Difícil e inglória é, muitas vezes, a tarefa de encontrar livros para pré-adolescentes e adolescentes que desejam outras leituras que lhes permitam escapar à voragem da literatura de aventuras (redutora), da literatura fantástica (excessiva), da literatura policial ou de mistério (de cabeceira), da literatura de costumes (desapontante), da literatura de auto-ajuda-e-conhecimento (moralizante e antiquada), da literatura de lista escolar obrigatória (imposta). Há ainda muitos jovens que passaram pela literatura de sucesso comercial (de “Harry Potter” e Lemony Snicket à coleção “Cherub”, da saga “Os túneis” aos “Náufragos do Holandês Voador” e à série “Vampiratas”, às “Crónicas de Spiderwick”, a “Ulysses Moore”, aos volumes mensais da coleção “365”, de “O diário de um banana” aos volumes do roedor “Geronimo Stilton”, passando por “Beija-mim”, “João Pastel” ou “André Cabelo-em-Pé” e pelas “Crónicas do Vampiro Valentim”) e que pedem agora algo mais, mas nada parece agradar.
Pais e especialistas arrepelam cabelos e enchem-se páginas sobre páginas acerca das carências, motivações, problemas e lutas com a leitura. Talvez porque “eles”, pais e especialistas, estão talvez mais próximos “deles” (dos “outros”) do que julgam. Como leem “eles”, modelos, adultos e professores? Qual a sua relação com a leitura? Não será ela também difícil, fragmentária, irreverente, libertária? Como se preparam enquanto mediadores de leitura, libertando-se de preconceitos e métodos? Serão leitores atentos e esteticamente exigentes, conhecedores apaixonados?
Se assistimos, desmoralizados e impotentes, à doentia banalização das artes em geral, e da literatura em particular, sobretudo através dos mass media, tendencialmente frívolos e assustadoramente redutores e sensacionalistas, que parecem confundir cultura e conhecimento com diversão comercial, geralmente em formato de entretenimento embrutecedor e deprimente, o que é um facto é que parece haver cada vez mais adultos a ler literatura para crianças e jovens. E, sim, há cada vez mais adolescentes a ler livros para adultos… Definitivamente, há cada vez mais gente a ler, e a ler mais e melhor; e há cada vez mais livros e excelentes autores a escrever – e a escrever bem para jovens. Neste jogo de delimitação territorial, as marcas fronteiriças tradicionais entre o que é ou não literatura com destinatários preferenciais esbatem-se ou desaparecem. Falamos sobretudo de transversalidade polissistémica (de mudança, de respeito, de partilha e de paixão…).

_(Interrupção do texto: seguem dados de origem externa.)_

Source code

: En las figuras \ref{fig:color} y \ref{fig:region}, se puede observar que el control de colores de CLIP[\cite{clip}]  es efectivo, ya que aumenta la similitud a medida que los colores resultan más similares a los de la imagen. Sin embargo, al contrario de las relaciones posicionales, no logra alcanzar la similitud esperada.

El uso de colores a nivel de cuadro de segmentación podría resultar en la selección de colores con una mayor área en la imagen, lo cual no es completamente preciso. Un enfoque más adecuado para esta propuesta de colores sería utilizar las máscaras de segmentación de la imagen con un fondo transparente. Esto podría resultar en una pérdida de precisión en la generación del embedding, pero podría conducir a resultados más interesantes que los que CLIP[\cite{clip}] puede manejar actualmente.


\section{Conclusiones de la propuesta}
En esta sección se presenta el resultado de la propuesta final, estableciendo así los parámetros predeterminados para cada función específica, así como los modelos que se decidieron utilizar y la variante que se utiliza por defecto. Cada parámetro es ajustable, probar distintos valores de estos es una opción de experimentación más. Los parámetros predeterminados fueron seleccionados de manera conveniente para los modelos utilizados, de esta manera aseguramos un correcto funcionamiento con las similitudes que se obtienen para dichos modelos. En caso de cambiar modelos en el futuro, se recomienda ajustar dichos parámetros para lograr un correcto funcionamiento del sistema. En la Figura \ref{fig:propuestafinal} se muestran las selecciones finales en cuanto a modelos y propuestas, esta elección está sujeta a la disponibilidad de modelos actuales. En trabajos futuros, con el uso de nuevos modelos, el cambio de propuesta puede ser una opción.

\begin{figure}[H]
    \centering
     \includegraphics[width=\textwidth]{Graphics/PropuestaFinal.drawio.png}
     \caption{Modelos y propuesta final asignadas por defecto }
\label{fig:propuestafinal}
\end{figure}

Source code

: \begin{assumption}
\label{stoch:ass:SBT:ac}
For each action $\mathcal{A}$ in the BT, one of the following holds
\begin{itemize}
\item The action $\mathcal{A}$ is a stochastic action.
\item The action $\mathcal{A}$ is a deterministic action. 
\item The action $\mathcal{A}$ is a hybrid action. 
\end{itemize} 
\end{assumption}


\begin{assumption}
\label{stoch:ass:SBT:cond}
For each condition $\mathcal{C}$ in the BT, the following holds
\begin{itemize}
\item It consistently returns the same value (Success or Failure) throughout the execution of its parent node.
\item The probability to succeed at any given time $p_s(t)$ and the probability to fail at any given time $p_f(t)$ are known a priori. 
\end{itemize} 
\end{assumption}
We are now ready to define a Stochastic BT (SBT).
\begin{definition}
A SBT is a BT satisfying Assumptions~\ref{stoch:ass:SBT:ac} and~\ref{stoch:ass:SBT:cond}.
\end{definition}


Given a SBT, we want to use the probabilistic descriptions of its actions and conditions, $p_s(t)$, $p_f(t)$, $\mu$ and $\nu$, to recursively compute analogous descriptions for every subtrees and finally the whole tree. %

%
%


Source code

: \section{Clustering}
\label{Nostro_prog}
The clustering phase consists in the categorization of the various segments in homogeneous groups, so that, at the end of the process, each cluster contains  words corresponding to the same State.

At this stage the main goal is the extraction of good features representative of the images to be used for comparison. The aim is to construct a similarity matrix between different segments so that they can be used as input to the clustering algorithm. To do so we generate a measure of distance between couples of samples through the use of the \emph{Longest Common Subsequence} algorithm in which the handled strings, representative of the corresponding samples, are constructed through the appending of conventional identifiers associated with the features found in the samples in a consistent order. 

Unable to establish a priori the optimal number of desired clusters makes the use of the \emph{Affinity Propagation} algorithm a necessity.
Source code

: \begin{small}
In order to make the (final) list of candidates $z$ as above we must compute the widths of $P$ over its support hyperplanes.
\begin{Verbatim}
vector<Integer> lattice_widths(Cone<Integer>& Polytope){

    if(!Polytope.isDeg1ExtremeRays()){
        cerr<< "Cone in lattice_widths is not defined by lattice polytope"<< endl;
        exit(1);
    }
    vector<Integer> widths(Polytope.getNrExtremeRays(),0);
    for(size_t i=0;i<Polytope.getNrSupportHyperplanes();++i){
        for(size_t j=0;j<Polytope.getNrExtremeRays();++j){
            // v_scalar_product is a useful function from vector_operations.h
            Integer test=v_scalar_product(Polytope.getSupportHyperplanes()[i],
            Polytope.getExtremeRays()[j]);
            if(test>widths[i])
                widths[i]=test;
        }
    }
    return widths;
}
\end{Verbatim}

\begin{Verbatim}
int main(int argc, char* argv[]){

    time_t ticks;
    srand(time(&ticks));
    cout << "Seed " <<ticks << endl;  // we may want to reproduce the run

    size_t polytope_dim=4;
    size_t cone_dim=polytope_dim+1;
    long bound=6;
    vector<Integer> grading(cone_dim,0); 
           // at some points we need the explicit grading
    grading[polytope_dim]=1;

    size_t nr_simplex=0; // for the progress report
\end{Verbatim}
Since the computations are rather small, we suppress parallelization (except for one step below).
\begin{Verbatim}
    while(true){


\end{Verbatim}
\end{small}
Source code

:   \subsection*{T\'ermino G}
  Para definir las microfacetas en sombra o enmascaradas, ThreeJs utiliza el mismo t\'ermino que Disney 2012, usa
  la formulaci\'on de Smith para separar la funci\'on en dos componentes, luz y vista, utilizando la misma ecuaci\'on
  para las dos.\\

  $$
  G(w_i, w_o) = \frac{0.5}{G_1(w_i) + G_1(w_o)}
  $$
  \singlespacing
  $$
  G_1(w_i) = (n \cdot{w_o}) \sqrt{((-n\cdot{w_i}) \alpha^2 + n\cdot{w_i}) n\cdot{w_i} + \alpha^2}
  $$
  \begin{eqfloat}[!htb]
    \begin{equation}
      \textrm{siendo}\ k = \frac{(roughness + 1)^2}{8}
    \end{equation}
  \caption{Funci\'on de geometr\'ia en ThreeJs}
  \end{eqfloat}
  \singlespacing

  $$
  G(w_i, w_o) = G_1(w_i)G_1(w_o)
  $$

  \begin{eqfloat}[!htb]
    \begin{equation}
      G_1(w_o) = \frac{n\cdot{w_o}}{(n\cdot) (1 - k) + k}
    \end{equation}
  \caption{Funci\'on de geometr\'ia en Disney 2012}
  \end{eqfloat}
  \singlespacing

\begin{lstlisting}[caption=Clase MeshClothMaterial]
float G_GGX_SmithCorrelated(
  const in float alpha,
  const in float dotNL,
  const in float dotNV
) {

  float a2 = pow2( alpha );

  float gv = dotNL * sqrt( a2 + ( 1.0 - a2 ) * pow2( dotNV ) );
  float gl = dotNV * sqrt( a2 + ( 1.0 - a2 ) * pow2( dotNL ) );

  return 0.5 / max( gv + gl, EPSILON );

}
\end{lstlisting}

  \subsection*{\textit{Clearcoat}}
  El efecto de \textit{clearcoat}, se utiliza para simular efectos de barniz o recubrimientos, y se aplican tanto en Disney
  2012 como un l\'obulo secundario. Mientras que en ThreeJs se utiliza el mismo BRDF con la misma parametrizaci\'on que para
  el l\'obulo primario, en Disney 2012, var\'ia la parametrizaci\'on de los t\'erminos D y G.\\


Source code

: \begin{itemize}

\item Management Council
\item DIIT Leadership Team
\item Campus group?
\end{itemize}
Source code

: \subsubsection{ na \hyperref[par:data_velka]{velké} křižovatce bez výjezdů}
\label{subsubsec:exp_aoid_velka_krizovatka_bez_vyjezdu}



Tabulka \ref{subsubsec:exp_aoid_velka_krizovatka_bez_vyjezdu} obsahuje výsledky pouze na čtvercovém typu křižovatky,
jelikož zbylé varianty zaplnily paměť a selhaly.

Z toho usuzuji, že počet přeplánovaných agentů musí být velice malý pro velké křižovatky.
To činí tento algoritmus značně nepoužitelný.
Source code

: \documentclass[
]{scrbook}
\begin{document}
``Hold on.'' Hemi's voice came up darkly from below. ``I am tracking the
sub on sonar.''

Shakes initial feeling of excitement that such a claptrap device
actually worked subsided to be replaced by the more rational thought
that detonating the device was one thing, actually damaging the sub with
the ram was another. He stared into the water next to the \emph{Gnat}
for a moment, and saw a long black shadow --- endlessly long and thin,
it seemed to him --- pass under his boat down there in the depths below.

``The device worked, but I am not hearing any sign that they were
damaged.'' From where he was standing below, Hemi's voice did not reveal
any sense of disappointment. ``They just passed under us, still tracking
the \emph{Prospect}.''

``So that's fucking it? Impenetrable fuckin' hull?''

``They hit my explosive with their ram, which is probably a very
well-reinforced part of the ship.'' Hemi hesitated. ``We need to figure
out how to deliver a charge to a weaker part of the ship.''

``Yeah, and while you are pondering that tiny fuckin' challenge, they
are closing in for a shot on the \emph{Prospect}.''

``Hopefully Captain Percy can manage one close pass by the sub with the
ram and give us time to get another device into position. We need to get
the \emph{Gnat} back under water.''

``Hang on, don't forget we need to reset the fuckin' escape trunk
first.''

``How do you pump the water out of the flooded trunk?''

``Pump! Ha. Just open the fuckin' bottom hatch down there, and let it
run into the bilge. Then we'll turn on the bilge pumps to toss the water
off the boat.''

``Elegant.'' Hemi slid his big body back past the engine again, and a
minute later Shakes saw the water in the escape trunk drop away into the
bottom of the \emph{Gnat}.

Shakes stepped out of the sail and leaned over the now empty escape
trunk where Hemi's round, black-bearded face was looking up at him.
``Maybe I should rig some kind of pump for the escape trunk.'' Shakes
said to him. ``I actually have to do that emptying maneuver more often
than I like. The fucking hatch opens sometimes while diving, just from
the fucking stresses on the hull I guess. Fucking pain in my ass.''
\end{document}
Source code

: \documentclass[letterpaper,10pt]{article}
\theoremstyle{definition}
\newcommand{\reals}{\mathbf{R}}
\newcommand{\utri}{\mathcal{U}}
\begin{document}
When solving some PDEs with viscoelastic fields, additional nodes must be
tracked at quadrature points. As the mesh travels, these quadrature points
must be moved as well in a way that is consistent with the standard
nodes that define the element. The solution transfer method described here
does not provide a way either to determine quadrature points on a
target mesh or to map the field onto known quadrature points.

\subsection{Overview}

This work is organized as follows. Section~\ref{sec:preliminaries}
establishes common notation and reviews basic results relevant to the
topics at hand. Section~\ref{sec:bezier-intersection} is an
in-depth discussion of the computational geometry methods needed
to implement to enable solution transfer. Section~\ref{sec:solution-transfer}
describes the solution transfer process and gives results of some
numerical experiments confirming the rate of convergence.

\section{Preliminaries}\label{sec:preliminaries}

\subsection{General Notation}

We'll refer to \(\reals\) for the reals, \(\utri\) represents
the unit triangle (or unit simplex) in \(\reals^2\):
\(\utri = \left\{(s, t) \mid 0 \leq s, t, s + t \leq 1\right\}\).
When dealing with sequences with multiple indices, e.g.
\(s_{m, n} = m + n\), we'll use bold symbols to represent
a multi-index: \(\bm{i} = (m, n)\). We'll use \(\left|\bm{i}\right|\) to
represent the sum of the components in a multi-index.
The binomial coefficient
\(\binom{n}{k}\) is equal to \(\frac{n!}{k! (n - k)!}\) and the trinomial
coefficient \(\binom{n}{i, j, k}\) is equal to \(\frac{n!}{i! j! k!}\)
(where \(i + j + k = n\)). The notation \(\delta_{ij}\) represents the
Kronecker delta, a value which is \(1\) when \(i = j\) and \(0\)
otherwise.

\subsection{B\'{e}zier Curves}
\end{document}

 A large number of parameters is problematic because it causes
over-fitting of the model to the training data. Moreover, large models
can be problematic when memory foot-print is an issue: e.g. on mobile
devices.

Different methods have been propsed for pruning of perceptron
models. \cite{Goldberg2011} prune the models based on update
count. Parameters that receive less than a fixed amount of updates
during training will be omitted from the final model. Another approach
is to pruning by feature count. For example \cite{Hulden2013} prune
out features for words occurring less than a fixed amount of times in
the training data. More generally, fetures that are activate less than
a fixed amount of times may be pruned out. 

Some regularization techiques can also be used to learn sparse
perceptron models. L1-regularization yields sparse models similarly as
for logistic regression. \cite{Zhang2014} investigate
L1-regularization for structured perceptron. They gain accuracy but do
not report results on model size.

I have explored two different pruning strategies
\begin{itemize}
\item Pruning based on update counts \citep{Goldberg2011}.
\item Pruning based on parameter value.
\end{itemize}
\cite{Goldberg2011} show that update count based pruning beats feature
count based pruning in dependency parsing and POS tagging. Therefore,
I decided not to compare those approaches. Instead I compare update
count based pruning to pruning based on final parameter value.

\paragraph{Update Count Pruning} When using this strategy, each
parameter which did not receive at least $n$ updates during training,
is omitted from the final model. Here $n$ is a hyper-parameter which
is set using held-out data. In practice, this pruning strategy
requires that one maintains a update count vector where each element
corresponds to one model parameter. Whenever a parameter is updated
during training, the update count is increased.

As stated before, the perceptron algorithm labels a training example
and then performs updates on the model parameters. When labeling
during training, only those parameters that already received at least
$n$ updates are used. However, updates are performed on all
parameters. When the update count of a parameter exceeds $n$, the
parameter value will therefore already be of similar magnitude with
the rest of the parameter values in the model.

Pode parecer uma pergunta banal, mas é uma questão de fundo (dizem alguns estudos, que assinalam a leitura por prazer aos 15 anos como fator de sucesso e mobilidade social): mas que livros podem interessar aos pré-adolescentes, adolescentes e jovens?
Na realidade, continuamos a encontrar parte da solução junto dos inimitáveis “clássicos”: de Rudyard Kipling, Robert Louis Stevenson e Charles Dickens, a Jack London ou Anne Rice; de Ambrose Bierce a J. D. Salinger e Patrick Süskind ou até Stephen King; Roald Dahl e Agatha Christie podem perfeitamente figurar ao lado de C. S. Lewis ou J. R. R. Tolkien, Saki ou Daphne du Maurier, Richard Matheson, H. P. Lovecraft ou Anne Perry, Clarice Lispector, Mark Twain ou Oscar Wilde, Frances Hodgson Burnett, Melvin Burgess ou Malorie Blackman…
Quem quiser, terá sempre a fantástica tábua de salvação da banda desenhada, nem que seja começando pelas inimitáveis personagens de René Goscinny (Astérix, Lucky Luke, Iznogoud ou o Menino Nicolau), pelo Tintin, de Hergé, ou, para os mais crescidos, “Blankets”, de Craig Thompson, e “Persépolis”, de Marjane Satrapi. Mas também há os diários, as biografias, as letras de canções, as receitas culinárias, as revistas, a internet…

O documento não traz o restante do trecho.